As discussões sobre a criação da escola de oito anos, que vem em anos seguintes a se constituir como 1º grau, estão presentes, pelo menos, desde finais da década de 19605.
Em São Paulo, o desafio a ser enfrentado de elaborar uma nova configuração curricular, tendo em vista a escola de oito anos, dá passo fundamental com a criação do IMEP - Instituto Municipal de Educação e Pesquisas, por meio do Decreto nº 7.834 de 12 de dezembro de 1968.
As autoridades educacionais paulistas, tendo por sustentação uma Lei de 1967, que prevê “[...] a implantação do ensino municipal em diversos níveis e o interesse dos cursos primário, ginasial e colegial experimentais, destinados à formação de jovens com pendores para o trabalho científico [...]”, criam o Instituto, de modo pioneiro, para além do ensino regular, atribuindo a ele, também, a formação de professores que ensinam ciências e matemática:
O Instituto Municipal de Educação e Pesquisas, a par de suas atividades de ensino, manterá um Centro para treinamento de Professores Primários da Prefeitura, no setor de ciências e matemática, realizando pesquisas educacionais objetivando a melhoria do ensino, para aplicação em outras escolas da rede municipal e secundárias em geral (Decreto-lei nº 7.834, 1968).
Como integrante da equipe de matemática do IBECC, então centro de referência para a elaboração de materiais para o ensino de ciências e matemática, Lydia Lamparelli é chamada para coordenar o trabalho de matemática a ser realizado no IMEP. Lamparelli assim descreve esse momento:
No segundo semestre de 1969 surgiu uma nova possibilidade de trabalho. A Prefeitura de São Paulo iria em 1970 fazer funcionar a primeira escola de Ensino de 1º Grau composta por oito séries, o Instituto Municipal de Educação e Pesquisa - IMEP -, no bairro da Bela Vista. Os objetivos gerais desta experiência anteciparam em dois anos o que veio a constar na reforma do ensino posteriormente realizada. Eles voltavam-se para a eliminação das diferenças que o primário e o ginásio guardavam entre si com a exclusão do exame de admissão, adotando currículo, métodos e objetivos que também pudessem reduzir a evasão escolar. Se os resultados esperados fossem promissores esse esquema seria implantado nas demais escolas do município. A Profa. Iracilda Robert de Carvalho, que tinha contatos com o IBECC, seria a diretora dessa nova escola. Como era necessário compor o corpo docente, foi organizado um curso para selecionar professores primários da rede municipal que iriam trabalhar no IMEP, realizado de agosto a dezembro de 1969, denominado ‘Preparação Pedagógica para a Escola Integrada’. Os demais professores das séries seguintes foram contratados, entre os quais eu (Lamparelli, 2018, p. 278, grifo do autor).

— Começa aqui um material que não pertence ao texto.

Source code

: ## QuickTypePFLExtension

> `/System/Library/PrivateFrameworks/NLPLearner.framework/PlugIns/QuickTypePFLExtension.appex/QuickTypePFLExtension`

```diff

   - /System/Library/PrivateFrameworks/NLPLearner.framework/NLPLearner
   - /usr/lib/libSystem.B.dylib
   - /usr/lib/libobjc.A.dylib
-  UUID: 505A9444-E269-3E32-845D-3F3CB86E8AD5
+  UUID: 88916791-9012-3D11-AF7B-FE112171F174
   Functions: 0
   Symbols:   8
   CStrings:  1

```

A partir da criação do IMEP, o cotidiano de trabalho nesse Instituto revela-se como terreno fértil para a realização de experiências educativas com vistas a uma escola obrigatória de duração ampliada. De uma parte, o acolhimento de professores da rede de ensino em cursos de formação; de outra, o Instituto constituindo-se em um laboratório para experimentar junto às práticas pedagógicas de seus professores uma nova proposta.

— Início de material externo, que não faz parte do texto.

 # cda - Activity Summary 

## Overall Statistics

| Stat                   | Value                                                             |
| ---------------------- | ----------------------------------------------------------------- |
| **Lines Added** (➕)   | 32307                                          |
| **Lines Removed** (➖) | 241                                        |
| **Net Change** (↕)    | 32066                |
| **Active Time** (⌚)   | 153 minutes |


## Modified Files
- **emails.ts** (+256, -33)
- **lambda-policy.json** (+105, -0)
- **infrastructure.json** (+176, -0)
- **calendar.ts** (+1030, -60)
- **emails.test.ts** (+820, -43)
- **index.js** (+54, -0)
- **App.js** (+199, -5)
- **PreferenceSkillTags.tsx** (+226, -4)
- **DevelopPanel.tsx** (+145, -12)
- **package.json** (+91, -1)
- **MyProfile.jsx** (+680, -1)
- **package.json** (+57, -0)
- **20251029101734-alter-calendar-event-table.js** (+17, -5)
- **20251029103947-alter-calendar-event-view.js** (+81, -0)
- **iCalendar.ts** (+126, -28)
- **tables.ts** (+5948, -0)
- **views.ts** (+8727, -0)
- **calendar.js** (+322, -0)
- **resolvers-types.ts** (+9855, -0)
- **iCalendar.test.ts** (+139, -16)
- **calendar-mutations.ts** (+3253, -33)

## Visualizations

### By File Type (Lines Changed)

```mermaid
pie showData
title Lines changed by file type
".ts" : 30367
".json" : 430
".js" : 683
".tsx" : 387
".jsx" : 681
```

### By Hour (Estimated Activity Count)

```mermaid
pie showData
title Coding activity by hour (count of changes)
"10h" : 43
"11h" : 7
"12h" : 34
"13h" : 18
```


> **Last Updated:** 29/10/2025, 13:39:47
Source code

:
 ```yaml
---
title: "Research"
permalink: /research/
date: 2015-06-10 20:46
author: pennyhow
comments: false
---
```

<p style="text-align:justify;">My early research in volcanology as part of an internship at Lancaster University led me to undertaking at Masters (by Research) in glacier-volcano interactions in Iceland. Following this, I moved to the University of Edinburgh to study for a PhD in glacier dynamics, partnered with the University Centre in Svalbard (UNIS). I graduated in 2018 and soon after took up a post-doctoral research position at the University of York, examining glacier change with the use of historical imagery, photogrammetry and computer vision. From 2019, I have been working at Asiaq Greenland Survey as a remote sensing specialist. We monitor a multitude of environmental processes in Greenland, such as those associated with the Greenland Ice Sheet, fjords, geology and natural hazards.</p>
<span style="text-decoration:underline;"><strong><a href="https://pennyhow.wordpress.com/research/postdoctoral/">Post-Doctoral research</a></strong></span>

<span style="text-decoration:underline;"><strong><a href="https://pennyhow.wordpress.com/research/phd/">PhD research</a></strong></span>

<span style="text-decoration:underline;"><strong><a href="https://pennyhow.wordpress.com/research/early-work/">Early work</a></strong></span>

O trabalho no IMEP visa a uma proposta para tratamento da matemática a ensinar que busca atender à futura escola de oito anos. Para os dirigentes, tal escola, ao tempo de criação do Instituto, já está no horizonte do que vem posteriormente com a LDB 5.692, na criação do 1º grau.
Como é elaborada uma ‘matemática a ensinar’ para a escola de oito anos? Para responder a essa questão, é necessário penetrar nos bastidores do trabalho do IMEP. Nesse Instituto, o processo de elaboração de uma matemática a ensinar em oito anos passa pelas experiências e práticas pedagógicas de professores e cursos de formação ali ministrados, como mencionado anteriormente. Tem-se processos e dinâmicas que se mostram fundamentais para a criação dessa nova matemática. De outra parte, estar presente nos bastidores do IMEP levam-nos a seguir a trajetória profissional de duas professoras: Lydia Condé Lamparelli e Maria Amábile Mansutti.

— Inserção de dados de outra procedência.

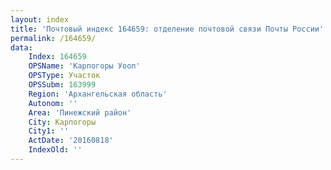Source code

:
 ```yaml
---
layout: index
title: 'Почтовый индекс 164659: отделение почтовой связи Почты России'
permalink: /164659/
data:
    Index: 164659
    OPSName: 'Карпогоры Уооп'
    OPSType: Участок
    OPSSubm: 163999
    Region: 'Архангельская область'
    Autonom: ''
    Area: 'Пинежский район'
    City: Карпогоры
    City1: ''
    ActDate: '20160818'
    IndexOld: ''
---
```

De Lydia Lamparelli, as linhas anteriores traçam o seu perfil e atuação profissional. Quanto à Maria Amábile Mansutti, sabe-se que é Licenciada em Pedagogia pela USP. Inicia sua atuação como docente com apenas dezenove anos. Tem sua trajetória como professora dos anos iniciais, mas também exerce papel de gestora e formadora de professores, atuando nas redes municipal e estadual de ensino, em São Paulo. Mansutti, em fins da década de 1960, integra o corpo docente do IMEP. Nesse Instituto, realiza um trabalho conjunto com Lydia Lamparelli relativo ao ensino de matemática nos primeiros anos escolares. Lamparelli recorda:
No IMEP conheci Maria Amábile Mansutti, que era professora do 2º ano e além de ser professora primária era também na época estudante de Pedagogia da USP. Resolvemos, então, que nossa experiência merecia ser difundida em quatro livros didáticos para essas séries. Assim nós duas trabalhamos na elaboração de quatro volumes cujo título era: MATEMÁTICA Ensino do 1º Grau, publicados pela EDART/MEC em 1973/1974 (Lamparelli, 2018, p. 280).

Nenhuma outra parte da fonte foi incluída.